Molti dicono che l’orario dell’incoronazione alle undici non risulta opportuno: fa troppo caldo e c’è il rischio che qualcuno si senta male; ma don Gennaro ai criticoni del paese ripete: «La tradizione è tradizione! Come potete avvicinarvi a tavola, se non ricevete la benedizione? Vorreste venirci di pomeriggio, magari ubriachi se avete ritrovato il vino a casa dopo lo sfollamento. La processione dell’Assunta è un avvenimento importante specialmente adesso con tante malattie, con la malaria, con il tifo: serve per innalzare una invocazione, una richiesta di protezione. Quest’anno poi è la prima volta che una Madonna riesce a passare fra le strade del paese».

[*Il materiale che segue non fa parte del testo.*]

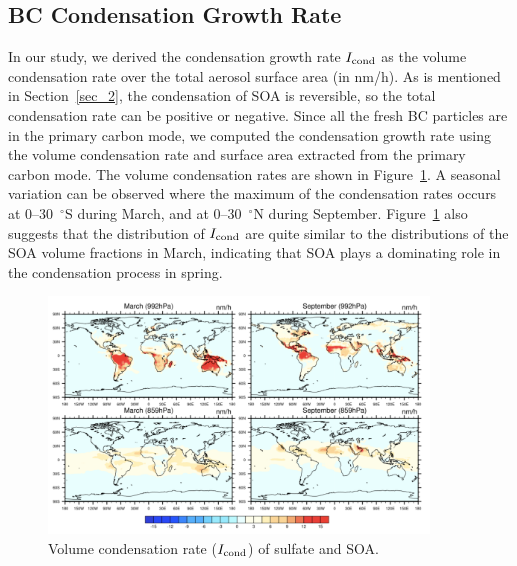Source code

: \documentclass[12pt, fullpage]{uiucthesis2009}
\begin{document}
	\subsection{BC Condensation Growth Rate}\label{sec_3}		
	In our study, we derived the condensation growth rate $I_{\rm cond}$ as the volume condensation rate over the total aerosol surface area (in nm/h). As is mentioned in Section~\ref{sec_2}, the condensation of SOA is reversible, so the total condensation rate can be positive or negative. Since all the fresh BC particles are in the primary carbon mode, we computed the condensation growth rate using the volume condensation rate and surface area extracted from the primary carbon mode. The volume condensation rates are shown in Figure~\ref{fig_p24}. A seasonal variation can be observed where the maximum of the condensation rates occurs at 0--30~$^\circ$S during March, and at 0--30~$^\circ$N during September. Figure~\ref{fig_p24} also suggests that the distribution of $I_{\rm cond}$ are quite similar to the distributions of the SOA volume fractions in March, indicating that SOA plays a dominating role in the condensation process in spring. 
	\begin{figure}[h] 
		\begin{center}
			\includegraphics[width = 0.9\textwidth]{Figure24}
			\caption[Volume condensation rate ($I_{\rm cond}$) of sulfate and SOA]{\label{fig_p24} Volume condensation rate ($I_{\rm cond}$) of sulfate and SOA.}
		\end{center}
	\end{figure}
	
		
\end{document}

Difatti, puntuale anche oggi, la Statua si vede ondeggiare dall’alto di via delle Torri tutta sforacchiata dalle cannonate e coperta ancora di calcinacci. Le due schiere di ragazze inneggianti serpeggiavano irregolari, nonostante gli inviti di Giovannino e Pasqualino che si affannano sudati al centro. Forse proprio loro, facendo pressioni sull’arciprete, l’hanno voluta quasi per sfida, perché la vita riprenda il suo corso e si evitino interruzioni dei riti sacri:

«La Madonna deve vedere quello che è accaduto e ci deve aiutare nel lavoro quotidiano!».

Dietro alla processione è numerosissima gente; nessuno dei Santeliani è rimasto a casa o in campagna; ci sono anche molte famiglie di Cassinati: dei Pio, Pallucci, Di Mambro, Zambardi, Patini, Di Zenzo, Perillo, Margiotta, Avino, Marsiglia e di altre ancora, si riconoscono perché qualche piega del viso tradisce il dispiacere di non essere nella terra natìa. Sono tutti devoti all’Assunta, protettrice della loro città ora miseramente distrutta, ridotta in polvere e hanno l’animo sconvolto perché ne sono lontani. Lontani da che! dalle pietre! Leggo nei loro volti una indicibile sofferenza, un pianto tenuto a freno da una forza misteriosa e anche il conforto di trovarsi sotto le mani della nostra sacra Immagine: con il volto pietoso rivolto al Cielo, bella come “nessun’altra creatura”, Ella implora mercé di noi.

Don Italo ripete che anche la statua dell’Assunta di Cassino risorgerà come l’Araba Fenice dai mille frantumi che don Francesco Varone ha recuperato dalle macerie e adesso conserva in una cassa a Capo d’Acqua.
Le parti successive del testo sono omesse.